### Exercise directions
Every line that contains "which" must be located and copied from the data.

### Records provided
*** Begin section ***

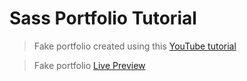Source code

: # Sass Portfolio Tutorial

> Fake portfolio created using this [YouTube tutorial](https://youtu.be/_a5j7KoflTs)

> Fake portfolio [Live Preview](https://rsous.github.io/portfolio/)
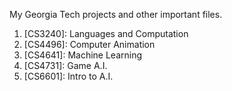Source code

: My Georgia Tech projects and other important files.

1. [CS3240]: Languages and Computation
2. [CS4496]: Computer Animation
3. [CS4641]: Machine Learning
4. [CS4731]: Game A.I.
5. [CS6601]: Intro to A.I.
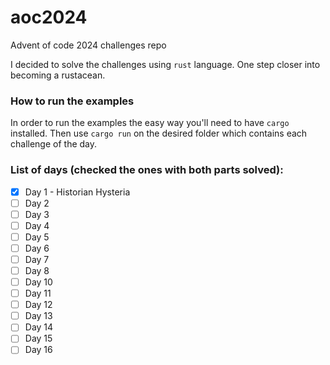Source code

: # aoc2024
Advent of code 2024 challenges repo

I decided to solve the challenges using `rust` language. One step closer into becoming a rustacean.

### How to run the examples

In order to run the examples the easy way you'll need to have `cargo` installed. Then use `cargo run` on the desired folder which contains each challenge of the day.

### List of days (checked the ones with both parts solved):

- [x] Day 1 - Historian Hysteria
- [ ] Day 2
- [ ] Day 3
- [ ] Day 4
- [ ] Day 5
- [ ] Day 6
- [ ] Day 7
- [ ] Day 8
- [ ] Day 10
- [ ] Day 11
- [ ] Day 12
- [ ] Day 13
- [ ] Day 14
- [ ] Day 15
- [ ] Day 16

*** End section ***
*** Begin section ***

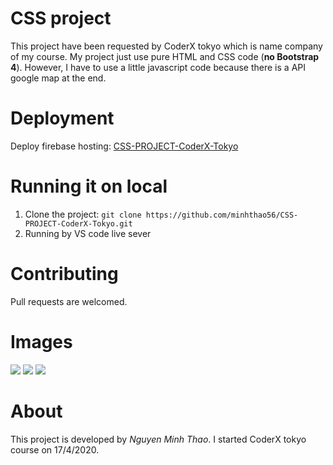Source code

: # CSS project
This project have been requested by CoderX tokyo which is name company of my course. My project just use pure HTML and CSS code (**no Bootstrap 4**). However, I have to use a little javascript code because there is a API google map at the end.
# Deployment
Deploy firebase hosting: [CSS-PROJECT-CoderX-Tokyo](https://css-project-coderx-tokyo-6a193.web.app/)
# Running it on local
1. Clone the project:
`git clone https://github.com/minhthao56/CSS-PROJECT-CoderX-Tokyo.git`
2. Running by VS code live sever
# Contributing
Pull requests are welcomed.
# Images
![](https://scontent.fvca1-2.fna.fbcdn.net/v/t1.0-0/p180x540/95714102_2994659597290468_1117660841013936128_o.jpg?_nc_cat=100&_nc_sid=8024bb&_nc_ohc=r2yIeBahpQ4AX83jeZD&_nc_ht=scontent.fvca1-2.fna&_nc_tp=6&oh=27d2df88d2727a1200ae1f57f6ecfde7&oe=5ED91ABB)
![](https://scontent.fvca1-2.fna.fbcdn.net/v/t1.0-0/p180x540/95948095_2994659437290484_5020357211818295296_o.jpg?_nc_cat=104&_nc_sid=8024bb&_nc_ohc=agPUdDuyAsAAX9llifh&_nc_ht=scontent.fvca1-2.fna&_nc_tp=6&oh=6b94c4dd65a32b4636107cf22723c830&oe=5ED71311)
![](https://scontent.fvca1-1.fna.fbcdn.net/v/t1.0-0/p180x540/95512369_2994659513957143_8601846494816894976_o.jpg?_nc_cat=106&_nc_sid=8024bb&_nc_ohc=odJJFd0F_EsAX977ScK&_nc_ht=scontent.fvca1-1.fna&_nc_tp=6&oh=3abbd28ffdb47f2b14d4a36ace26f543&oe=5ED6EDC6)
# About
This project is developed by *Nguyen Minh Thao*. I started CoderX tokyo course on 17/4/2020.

*** End section ***

### Solution for this exercise
In order to run the examples the easy way you'll need to have `cargo` installed. Then use `cargo run` on the desired folder which contains each challenge of the day.
This project have been requested by CoderX tokyo which is name company of my course. My project just use pure HTML and CSS code (**no Bootstrap 4**). However, I have to use a little javascript code because there is a API google map at the end.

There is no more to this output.